The next step in creating optimal parallel algorithms for the GPU is to determine what type and size of data structures your algorithm will use. These considerations are closely associated with what types of memory the algorithm will utilize, both within and outside of the GPU. As discussed in Section 3.1, the GPU architecture is unique in its design and varies considerably from that of a CPU. Indeed, it's fair to say that a GPU is analogous to being "a computer within a computer". Thus the various types of memory that a GPU contains and has access to certainly complicates considerations when designing parallel GPU algorithms. Following, we will discuss the various types of CPU/GPU accessible memory and their advantages/disadvantages.

#### 4.2.1 GPU memory considerations

We denote a system's RAM as M, and note that it has the following attributes: it is read/write capable, is the largest sized memory overall (typically in the order of GB by current standards), its transfer speed (host to device) is the slowest by far, and it is not directly accessible by kernel threads. Global memory, which we denote with G has the following attributes: it is read/write capable, is the largest GPU (on card) memory, its transfer speed is the slowest for a given GPU and graphics card, and it is accessible by all threads. The L2 cache, denoted by L, is an example of a high capacity, high speed component that may or may not be available on a particular GPU, depending upon the model that one is using, such as in the case of the Fermi architecture (see [10]). The texture memory, which we denote as  $x_i$ , has the following attributes: it is read only, is smaller than global memory, but larger than shared memory, it is much faster than global memory but not as fast as shared memory, and is accessible by all kernel threads. The next type of memory is the shared local memory/L1 cache (in the cases where shared local memory also includes an L1 cache [10]). Shared local memory has the following attributes: it is read/write capable; is much smaller than texture memory but larger than the registers; and is somewhat faster than texture



Fig. 1: The host(CPU)-device(GPU) memory hierarchy available to programmers (note that registers are excluded as they are not directly addressable by GPU programmers). We can see how the GPU must go through the host to load data from the RAM into the GPU's global, texture, or shared memories, the latter of which can communicate through SMs (Streaming Multiprocessors).
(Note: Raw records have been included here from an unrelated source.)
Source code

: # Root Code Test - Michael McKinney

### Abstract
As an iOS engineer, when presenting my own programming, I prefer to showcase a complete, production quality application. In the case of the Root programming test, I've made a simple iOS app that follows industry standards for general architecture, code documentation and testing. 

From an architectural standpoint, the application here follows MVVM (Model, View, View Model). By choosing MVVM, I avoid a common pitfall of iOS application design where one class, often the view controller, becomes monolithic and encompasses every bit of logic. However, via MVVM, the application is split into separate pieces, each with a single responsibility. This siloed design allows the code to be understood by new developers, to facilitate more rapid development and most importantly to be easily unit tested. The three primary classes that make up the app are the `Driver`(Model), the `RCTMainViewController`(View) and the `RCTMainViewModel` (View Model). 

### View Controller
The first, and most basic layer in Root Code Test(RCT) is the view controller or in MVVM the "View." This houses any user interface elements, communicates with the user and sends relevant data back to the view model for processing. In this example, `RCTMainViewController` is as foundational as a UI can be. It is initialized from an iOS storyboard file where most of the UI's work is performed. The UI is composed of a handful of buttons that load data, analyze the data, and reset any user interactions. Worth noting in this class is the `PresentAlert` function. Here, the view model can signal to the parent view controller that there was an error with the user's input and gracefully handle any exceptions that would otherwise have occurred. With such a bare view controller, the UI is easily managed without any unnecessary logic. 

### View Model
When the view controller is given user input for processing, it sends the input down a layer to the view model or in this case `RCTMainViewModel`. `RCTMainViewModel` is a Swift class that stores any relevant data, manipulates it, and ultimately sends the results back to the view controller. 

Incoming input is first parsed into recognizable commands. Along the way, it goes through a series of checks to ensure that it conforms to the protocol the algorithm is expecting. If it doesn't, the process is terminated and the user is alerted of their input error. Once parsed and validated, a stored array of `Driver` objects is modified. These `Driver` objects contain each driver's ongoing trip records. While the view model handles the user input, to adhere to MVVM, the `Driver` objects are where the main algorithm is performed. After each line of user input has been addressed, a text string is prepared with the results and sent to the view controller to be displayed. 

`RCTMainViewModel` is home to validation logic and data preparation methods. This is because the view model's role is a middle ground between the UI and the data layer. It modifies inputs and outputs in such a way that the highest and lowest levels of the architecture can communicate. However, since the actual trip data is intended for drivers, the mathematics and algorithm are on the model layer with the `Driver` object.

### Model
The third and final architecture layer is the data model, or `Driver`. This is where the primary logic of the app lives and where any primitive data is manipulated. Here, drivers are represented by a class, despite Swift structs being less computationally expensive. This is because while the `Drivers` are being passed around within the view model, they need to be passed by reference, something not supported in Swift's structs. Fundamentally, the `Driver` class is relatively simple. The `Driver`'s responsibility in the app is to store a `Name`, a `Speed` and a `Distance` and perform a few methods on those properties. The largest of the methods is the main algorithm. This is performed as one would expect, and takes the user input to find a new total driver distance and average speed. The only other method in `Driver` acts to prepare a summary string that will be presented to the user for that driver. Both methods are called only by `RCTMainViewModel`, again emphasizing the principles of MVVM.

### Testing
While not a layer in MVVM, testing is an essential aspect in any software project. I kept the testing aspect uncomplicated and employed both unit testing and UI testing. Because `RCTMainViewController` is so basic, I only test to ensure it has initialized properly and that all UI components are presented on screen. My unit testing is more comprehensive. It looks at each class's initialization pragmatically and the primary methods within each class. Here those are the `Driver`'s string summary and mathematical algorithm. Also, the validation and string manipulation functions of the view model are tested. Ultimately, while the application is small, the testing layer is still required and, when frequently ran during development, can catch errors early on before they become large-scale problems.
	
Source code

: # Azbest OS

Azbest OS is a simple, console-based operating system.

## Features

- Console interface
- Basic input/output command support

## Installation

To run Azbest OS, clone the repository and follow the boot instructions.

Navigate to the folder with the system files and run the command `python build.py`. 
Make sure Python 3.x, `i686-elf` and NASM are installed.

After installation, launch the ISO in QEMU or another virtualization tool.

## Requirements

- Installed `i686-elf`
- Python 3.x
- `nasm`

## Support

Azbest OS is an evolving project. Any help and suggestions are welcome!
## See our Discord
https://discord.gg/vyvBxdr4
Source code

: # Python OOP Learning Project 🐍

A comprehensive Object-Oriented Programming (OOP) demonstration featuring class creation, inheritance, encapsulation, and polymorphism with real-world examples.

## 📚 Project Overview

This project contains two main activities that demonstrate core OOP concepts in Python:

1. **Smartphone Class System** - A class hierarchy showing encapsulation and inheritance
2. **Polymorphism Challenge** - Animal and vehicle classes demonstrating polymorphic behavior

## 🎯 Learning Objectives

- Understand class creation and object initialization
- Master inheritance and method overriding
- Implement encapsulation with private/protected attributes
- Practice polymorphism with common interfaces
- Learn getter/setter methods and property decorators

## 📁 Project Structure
memory, but is accessible only by threads on a Streaming Multiprocessor (SM). Finally, we denote the register usage byr, where registers have the following attributes: they are read/write capable, they are the smallest and fastest of all memory types, and they are typically one register per core. We illustrate the various types of memory available to the GPU programmer with their relative sizes in Figure 1.

With this in mind, however, we will omit the following terms from the final PGM for the following reasons: the RAM transfer time (i.e. host-to-device) is accounted for by the term Tb in Equation (1). Further, we consider the fact that the registers are simply used by the cores as "scratch pads" to temporarily hold the data to be used by the processors and thus are not able to be directly manipulated by the programmer. Therefore, with the exception of bank conflict concerns, the register use should not be of consequence to the designer, and can then be eliminated from consideration.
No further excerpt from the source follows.